Segment Start: Recorded information

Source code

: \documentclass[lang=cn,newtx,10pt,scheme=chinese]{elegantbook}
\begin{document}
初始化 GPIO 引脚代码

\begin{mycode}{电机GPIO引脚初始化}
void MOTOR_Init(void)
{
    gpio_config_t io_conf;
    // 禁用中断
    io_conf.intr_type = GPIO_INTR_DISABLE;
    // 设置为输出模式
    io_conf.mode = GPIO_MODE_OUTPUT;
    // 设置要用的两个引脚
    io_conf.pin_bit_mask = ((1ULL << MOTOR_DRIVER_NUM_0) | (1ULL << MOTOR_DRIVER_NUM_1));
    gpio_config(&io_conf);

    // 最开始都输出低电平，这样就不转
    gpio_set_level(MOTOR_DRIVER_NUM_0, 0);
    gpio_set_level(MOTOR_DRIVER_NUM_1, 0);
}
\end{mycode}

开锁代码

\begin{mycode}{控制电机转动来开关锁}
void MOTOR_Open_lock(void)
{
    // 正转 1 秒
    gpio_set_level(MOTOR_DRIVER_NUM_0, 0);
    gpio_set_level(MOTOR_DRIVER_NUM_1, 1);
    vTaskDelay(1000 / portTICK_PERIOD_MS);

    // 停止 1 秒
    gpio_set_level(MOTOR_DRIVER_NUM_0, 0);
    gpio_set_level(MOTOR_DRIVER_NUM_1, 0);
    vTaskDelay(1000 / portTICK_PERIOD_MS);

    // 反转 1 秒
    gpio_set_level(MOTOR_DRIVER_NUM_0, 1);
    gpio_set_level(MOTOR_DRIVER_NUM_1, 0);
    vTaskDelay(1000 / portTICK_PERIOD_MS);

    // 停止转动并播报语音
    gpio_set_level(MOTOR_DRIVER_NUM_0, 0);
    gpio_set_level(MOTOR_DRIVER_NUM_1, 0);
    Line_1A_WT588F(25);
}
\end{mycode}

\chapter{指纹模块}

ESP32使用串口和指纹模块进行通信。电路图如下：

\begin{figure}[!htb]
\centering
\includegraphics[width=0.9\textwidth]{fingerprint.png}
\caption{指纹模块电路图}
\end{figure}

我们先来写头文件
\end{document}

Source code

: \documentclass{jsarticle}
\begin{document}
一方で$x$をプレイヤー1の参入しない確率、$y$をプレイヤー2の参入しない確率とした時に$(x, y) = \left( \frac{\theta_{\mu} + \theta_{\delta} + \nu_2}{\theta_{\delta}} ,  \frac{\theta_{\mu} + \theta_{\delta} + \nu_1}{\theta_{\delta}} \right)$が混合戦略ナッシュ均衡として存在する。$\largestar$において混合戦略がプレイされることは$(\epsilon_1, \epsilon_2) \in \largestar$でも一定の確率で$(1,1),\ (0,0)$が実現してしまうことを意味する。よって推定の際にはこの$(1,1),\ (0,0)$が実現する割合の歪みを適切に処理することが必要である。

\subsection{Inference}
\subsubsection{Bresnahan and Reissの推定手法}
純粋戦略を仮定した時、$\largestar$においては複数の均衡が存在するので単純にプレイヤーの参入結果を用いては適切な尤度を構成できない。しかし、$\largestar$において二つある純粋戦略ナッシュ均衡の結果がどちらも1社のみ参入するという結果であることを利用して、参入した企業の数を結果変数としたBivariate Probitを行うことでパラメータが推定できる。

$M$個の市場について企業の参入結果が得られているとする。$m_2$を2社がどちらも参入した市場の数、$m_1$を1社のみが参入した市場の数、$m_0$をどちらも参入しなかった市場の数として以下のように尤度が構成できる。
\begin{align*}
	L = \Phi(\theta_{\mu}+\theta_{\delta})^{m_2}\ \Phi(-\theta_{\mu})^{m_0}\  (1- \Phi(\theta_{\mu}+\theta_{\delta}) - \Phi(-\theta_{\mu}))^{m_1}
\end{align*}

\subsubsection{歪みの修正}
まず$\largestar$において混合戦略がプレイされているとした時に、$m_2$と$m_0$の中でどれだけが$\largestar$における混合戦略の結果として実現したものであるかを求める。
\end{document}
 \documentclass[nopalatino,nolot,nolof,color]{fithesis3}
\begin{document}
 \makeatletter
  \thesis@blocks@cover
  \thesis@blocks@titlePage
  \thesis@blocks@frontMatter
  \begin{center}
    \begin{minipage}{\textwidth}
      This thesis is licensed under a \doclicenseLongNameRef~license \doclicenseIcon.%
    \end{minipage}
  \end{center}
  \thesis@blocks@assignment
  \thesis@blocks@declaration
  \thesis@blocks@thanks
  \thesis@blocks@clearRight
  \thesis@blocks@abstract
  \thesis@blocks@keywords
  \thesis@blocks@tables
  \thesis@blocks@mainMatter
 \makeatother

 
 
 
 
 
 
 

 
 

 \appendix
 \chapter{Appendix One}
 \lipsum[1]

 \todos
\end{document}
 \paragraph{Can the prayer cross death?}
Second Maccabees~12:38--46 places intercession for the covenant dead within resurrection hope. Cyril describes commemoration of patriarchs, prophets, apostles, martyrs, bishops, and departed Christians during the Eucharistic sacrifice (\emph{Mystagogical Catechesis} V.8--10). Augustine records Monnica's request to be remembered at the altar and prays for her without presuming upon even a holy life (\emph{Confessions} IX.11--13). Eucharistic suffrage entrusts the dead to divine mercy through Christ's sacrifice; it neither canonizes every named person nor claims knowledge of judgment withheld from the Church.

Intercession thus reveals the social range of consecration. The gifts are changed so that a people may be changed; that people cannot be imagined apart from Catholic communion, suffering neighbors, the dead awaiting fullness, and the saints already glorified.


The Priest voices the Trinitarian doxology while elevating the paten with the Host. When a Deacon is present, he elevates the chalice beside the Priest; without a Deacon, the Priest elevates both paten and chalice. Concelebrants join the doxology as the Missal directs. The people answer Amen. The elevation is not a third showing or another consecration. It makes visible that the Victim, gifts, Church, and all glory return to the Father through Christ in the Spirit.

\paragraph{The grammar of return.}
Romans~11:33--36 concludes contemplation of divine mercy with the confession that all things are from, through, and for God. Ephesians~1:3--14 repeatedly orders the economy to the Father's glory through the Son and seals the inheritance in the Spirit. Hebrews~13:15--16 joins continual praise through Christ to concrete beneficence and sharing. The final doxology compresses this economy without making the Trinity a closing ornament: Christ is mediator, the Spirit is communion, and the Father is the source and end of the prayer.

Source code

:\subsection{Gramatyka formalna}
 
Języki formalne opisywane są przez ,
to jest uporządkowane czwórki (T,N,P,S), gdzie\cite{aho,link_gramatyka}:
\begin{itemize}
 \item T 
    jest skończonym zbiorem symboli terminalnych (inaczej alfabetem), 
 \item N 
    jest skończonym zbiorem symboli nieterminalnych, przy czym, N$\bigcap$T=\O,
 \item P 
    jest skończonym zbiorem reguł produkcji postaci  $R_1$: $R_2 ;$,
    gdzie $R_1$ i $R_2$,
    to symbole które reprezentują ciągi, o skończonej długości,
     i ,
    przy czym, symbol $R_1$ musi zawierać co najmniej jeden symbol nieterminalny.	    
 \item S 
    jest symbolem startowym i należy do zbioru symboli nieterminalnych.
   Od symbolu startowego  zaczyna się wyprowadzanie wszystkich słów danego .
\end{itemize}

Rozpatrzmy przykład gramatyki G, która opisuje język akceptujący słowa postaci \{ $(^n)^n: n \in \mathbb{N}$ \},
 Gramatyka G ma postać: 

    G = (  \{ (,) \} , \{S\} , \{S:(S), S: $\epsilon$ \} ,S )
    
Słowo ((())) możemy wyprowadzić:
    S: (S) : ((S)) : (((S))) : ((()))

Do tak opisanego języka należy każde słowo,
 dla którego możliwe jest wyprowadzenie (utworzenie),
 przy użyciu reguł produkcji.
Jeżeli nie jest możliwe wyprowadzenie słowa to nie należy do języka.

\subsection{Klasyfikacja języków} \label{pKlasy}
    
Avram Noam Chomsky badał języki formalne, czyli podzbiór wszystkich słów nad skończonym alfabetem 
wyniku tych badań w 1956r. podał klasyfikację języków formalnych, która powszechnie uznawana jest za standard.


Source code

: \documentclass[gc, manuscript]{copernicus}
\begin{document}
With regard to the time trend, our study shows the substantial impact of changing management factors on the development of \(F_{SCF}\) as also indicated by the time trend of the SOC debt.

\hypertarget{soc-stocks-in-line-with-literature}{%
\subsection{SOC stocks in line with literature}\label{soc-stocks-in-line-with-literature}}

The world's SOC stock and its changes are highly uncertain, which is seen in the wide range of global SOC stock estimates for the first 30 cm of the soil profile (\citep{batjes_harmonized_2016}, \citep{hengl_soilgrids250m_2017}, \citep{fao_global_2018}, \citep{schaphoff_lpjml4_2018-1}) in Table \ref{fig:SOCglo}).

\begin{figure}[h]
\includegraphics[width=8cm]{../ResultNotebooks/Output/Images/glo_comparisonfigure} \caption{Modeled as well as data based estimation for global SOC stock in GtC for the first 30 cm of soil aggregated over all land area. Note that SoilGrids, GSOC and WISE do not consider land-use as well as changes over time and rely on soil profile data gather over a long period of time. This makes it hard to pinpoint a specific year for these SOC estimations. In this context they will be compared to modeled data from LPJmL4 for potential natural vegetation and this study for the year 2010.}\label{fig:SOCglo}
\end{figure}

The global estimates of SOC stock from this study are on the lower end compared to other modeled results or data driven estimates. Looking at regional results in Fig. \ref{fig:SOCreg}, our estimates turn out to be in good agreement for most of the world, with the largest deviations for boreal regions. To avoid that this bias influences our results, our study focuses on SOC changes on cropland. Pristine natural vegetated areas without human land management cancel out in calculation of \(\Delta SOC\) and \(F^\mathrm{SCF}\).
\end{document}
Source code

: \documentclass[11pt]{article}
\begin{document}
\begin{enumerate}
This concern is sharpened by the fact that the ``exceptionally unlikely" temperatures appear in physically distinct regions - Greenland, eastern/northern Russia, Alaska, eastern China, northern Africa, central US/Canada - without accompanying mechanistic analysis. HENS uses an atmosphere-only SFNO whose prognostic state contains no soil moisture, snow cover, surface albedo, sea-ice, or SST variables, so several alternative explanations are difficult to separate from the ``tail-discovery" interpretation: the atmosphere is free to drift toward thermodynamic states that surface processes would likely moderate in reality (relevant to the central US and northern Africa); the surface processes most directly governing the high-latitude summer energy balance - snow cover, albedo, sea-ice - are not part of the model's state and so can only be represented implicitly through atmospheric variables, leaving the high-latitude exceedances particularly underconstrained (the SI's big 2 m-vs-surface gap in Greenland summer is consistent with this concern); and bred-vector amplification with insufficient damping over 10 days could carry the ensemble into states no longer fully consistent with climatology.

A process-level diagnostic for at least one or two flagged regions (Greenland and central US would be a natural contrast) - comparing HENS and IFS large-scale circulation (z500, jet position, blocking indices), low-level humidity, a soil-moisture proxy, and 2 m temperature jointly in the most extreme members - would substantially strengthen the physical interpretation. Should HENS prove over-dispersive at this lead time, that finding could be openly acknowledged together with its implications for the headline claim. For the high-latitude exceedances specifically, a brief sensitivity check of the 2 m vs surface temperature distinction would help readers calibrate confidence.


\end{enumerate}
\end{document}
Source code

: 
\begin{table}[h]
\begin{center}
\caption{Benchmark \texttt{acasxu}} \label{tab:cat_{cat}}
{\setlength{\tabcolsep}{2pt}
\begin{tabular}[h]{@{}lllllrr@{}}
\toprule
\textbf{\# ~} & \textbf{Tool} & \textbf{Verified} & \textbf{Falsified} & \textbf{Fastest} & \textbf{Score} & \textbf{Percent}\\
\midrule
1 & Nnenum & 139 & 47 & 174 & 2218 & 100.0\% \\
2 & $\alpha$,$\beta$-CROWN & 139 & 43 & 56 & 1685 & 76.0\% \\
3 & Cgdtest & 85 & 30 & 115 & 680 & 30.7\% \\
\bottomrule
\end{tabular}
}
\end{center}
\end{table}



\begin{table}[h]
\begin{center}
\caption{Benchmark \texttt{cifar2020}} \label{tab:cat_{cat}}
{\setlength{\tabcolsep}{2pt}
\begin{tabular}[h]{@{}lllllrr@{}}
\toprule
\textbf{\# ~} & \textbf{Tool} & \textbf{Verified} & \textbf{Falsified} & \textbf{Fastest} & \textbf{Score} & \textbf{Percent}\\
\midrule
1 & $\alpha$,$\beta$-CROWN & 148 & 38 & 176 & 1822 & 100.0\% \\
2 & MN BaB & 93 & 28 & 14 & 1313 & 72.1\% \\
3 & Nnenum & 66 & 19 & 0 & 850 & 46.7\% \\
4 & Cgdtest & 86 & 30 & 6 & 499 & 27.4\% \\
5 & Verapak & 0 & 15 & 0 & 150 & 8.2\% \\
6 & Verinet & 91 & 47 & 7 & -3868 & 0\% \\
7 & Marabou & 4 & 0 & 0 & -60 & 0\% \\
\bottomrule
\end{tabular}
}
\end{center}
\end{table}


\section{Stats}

Segment End: Recorded information

What the task requires >> Using the data above, print exactly the lines from the line that contains "Języki formalne opisywane" through the line that contains "With regard to", with both included.

Output >>
Języki formalne opisywane są przez ,
to jest uporządkowane czwórki (T,N,P,S), gdzie\cite{aho,link_gramatyka}:
\begin{itemize}
 \item T 
    jest skończonym zbiorem symboli terminalnych (inaczej alfabetem), 
 \item N 
    jest skończonym zbiorem symboli nieterminalnych, przy czym, N$\bigcap$T=\O,
 \item P 
    jest skończonym zbiorem reguł produkcji postaci  $R_1$: $R_2 ;$,
    gdzie $R_1$ i $R_2$,
    to symbole które reprezentują ciągi, o skończonej długości,
     i ,
    przy czym, symbol $R_1$ musi zawierać co najmniej jeden symbol nieterminalny.	    
 \item S 
    jest symbolem startowym i należy do zbioru symboli nieterminalnych.
   Od symbolu startowego  zaczyna się wyprowadzanie wszystkich słów danego .
\end{itemize}

Rozpatrzmy przykład gramatyki G, która opisuje język akceptujący słowa postaci \{ $(^n)^n: n \in \mathbb{N}$ \},
 Gramatyka G ma postać: 

    G = (  \{ (,) \} , \{S\} , \{S:(S), S: $\epsilon$ \} ,S )
    
Słowo ((())) możemy wyprowadzić:
    S: (S) : ((S)) : (((S))) : ((()))

Do tak opisanego języka należy każde słowo,
 dla którego możliwe jest wyprowadzenie (utworzenie),
 przy użyciu reguł produkcji.
Jeżeli nie jest możliwe wyprowadzenie słowa to nie należy do języka.

\subsection{Klasyfikacja języków} \label{pKlasy}
    
Avram Noam Chomsky badał języki formalne, czyli podzbiór wszystkich słów nad skończonym alfabetem 
wyniku tych badań w 1956r. podał klasyfikację języków formalnych, która powszechnie uznawana jest za standard.


Source code

: \documentclass[gc, manuscript]{copernicus}
\begin{document}
With regard to the time trend, our study shows the substantial impact of changing management factors on the development of \(F_{SCF}\) as also indicated by the time trend of the SOC debt.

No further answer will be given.